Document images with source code
=-=-=
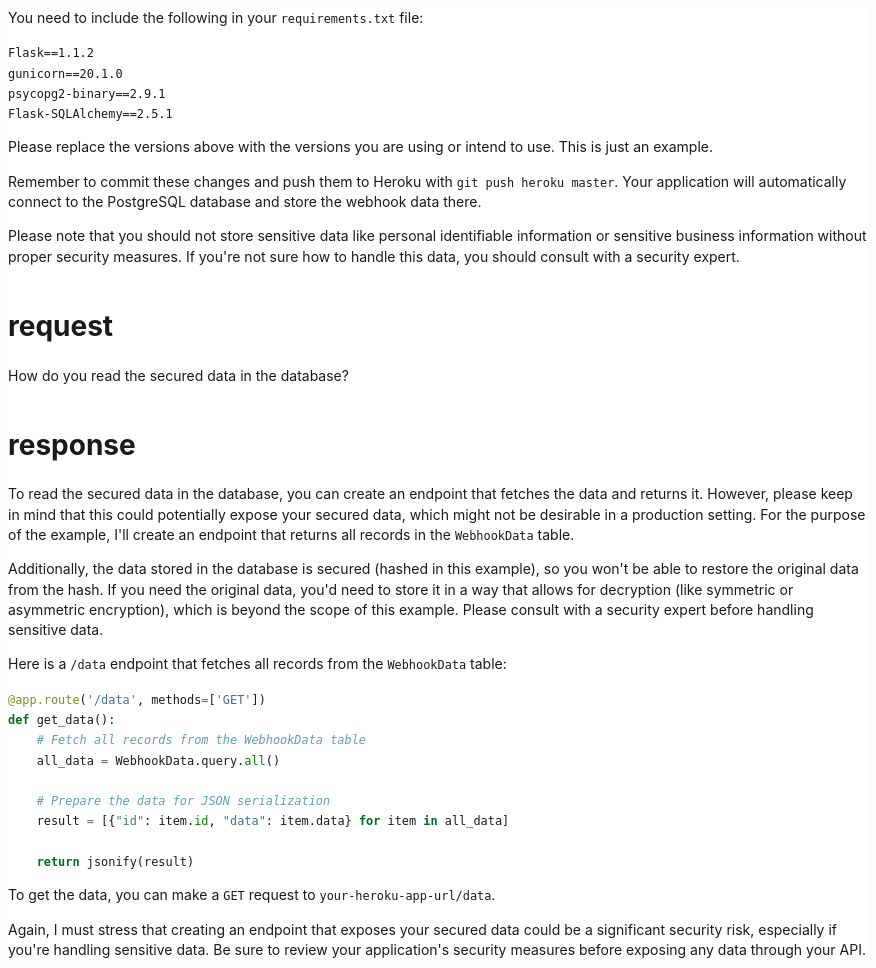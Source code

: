 You need to include the following in your `requirements.txt` file:

```
Flask==1.1.2
gunicorn==20.1.0
psycopg2-binary==2.9.1
Flask-SQLAlchemy==2.5.1
```

Please replace the versions above with the versions you are using or intend to use. This is just an example.

Remember to commit these changes and push them to Heroku with `git push heroku master`. Your application will automatically connect to the PostgreSQL database and store the webhook data there.

Please note that you should not store sensitive data like personal identifiable information or sensitive business information without proper security measures. If you're not sure how to handle this data, you should consult with a security expert.

# request

How do you read the secured data in the database?

# response

To read the secured data in the database, you can create an endpoint that fetches the data and returns it. However, please keep in mind that this could potentially expose your secured data, which might not be desirable in a production setting. For the purpose of the example, I'll create an endpoint that returns all records in the `WebhookData` table.

Additionally, the data stored in the database is secured (hashed in this example), so you won't be able to restore the original data from the hash. If you need the original data, you'd need to store it in a way that allows for decryption (like symmetric or asymmetric encryption), which is beyond the scope of this example. Please consult with a security expert before handling sensitive data.

Here is a `/data` endpoint that fetches all records from the `WebhookData` table:

```python
@app.route('/data', methods=['GET'])
def get_data():
    # Fetch all records from the WebhookData table
    all_data = WebhookData.query.all()

    # Prepare the data for JSON serialization
    result = [{"id": item.id, "data": item.data} for item in all_data]

    return jsonify(result)
```

To get the data, you can make a `GET` request to `your-heroku-app-url/data`.

Again, I must stress that creating an endpoint that exposes your secured data could be a significant security risk, especially if you're handling sensitive data. Be sure to review your application's security measures before exposing any data through your API.
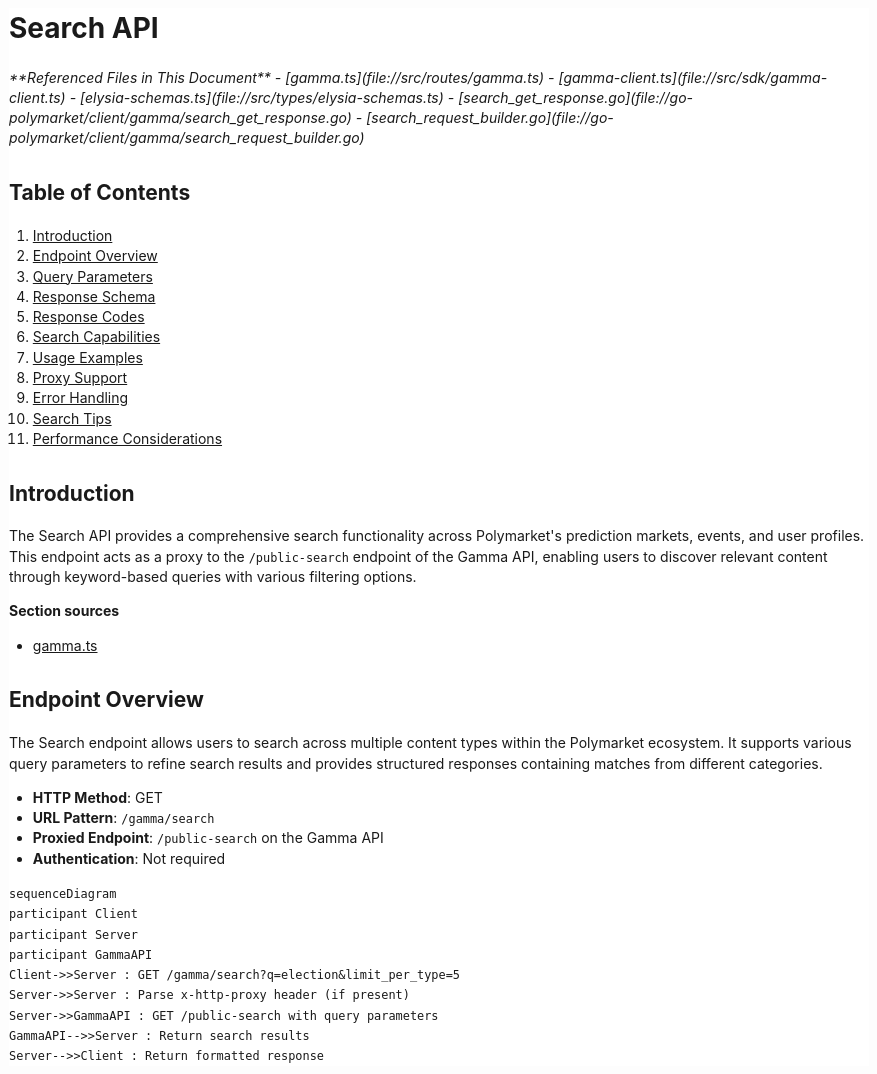 # Search API

<cite>
**Referenced Files in This Document**   
- [gamma.ts](file://src/routes/gamma.ts)
- [gamma-client.ts](file://src/sdk/gamma-client.ts)
- [elysia-schemas.ts](file://src/types/elysia-schemas.ts)
- [search_get_response.go](file://go-polymarket/client/gamma/search_get_response.go)
- [search_request_builder.go](file://go-polymarket/client/gamma/search_request_builder.go)
</cite>

## Table of Contents
1. [Introduction](#introduction)
2. [Endpoint Overview](#endpoint-overview)
3. [Query Parameters](#query-parameters)
4. [Response Schema](#response-schema)
5. [Response Codes](#response-codes)
6. [Search Capabilities](#search-capabilities)
7. [Usage Examples](#usage-examples)
8. [Proxy Support](#proxy-support)
9. [Error Handling](#error-handling)
10. [Search Tips](#search-tips)
11. [Performance Considerations](#performance-considerations)

## Introduction
The Search API provides a comprehensive search functionality across Polymarket's prediction markets, events, and user profiles. This endpoint acts as a proxy to the `/public-search` endpoint of the Gamma API, enabling users to discover relevant content through keyword-based queries with various filtering options.

**Section sources**
- [gamma.ts](file://src/routes/gamma.ts#L450-L460)

## Endpoint Overview
The Search endpoint allows users to search across multiple content types within the Polymarket ecosystem. It supports various query parameters to refine search results and provides structured responses containing matches from different categories.

- **HTTP Method**: GET
- **URL Pattern**: `/gamma/search`
- **Proxied Endpoint**: `/public-search` on the Gamma API
- **Authentication**: Not required

```mermaid
sequenceDiagram
participant Client
participant Server
participant GammaAPI
Client->>Server : GET /gamma/search?q=election&limit_per_type=5
Server->>Server : Parse x-http-proxy header (if present)
Server->>GammaAPI : GET /public-search with query parameters
GammaAPI-->>Server : Return search results
Server-->>Client : Return formatted response
```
=-=-=
*What is being asked*. Without any picture, return exactly the lines of the records above from the first through the line that contains "To read the".

*Response area*.
Source code

: You need to include the following in your `requirements.txt` file:

```
Flask==1.1.2
gunicorn==20.1.0
psycopg2-binary==2.9.1
Flask-SQLAlchemy==2.5.1
```

Please replace the versions above with the versions you are using or intend to use. This is just an example.

Remember to commit these changes and push them to Heroku with `git push heroku master`. Your application will automatically connect to the PostgreSQL database and store the webhook data there.

Please note that you should not store sensitive data like personal identifiable information or sensitive business information without proper security measures. If you're not sure how to handle this data, you should consult with a security expert.

# request

How do you read the secured data in the database?

# response

To read the secured data in the database, you can create an endpoint that fetches the data and returns it. However, please keep in mind that this could potentially expose your secured data, which might not be desirable in a production setting. For the purpose of the example, I'll create an endpoint that returns all records in the `WebhookData` table.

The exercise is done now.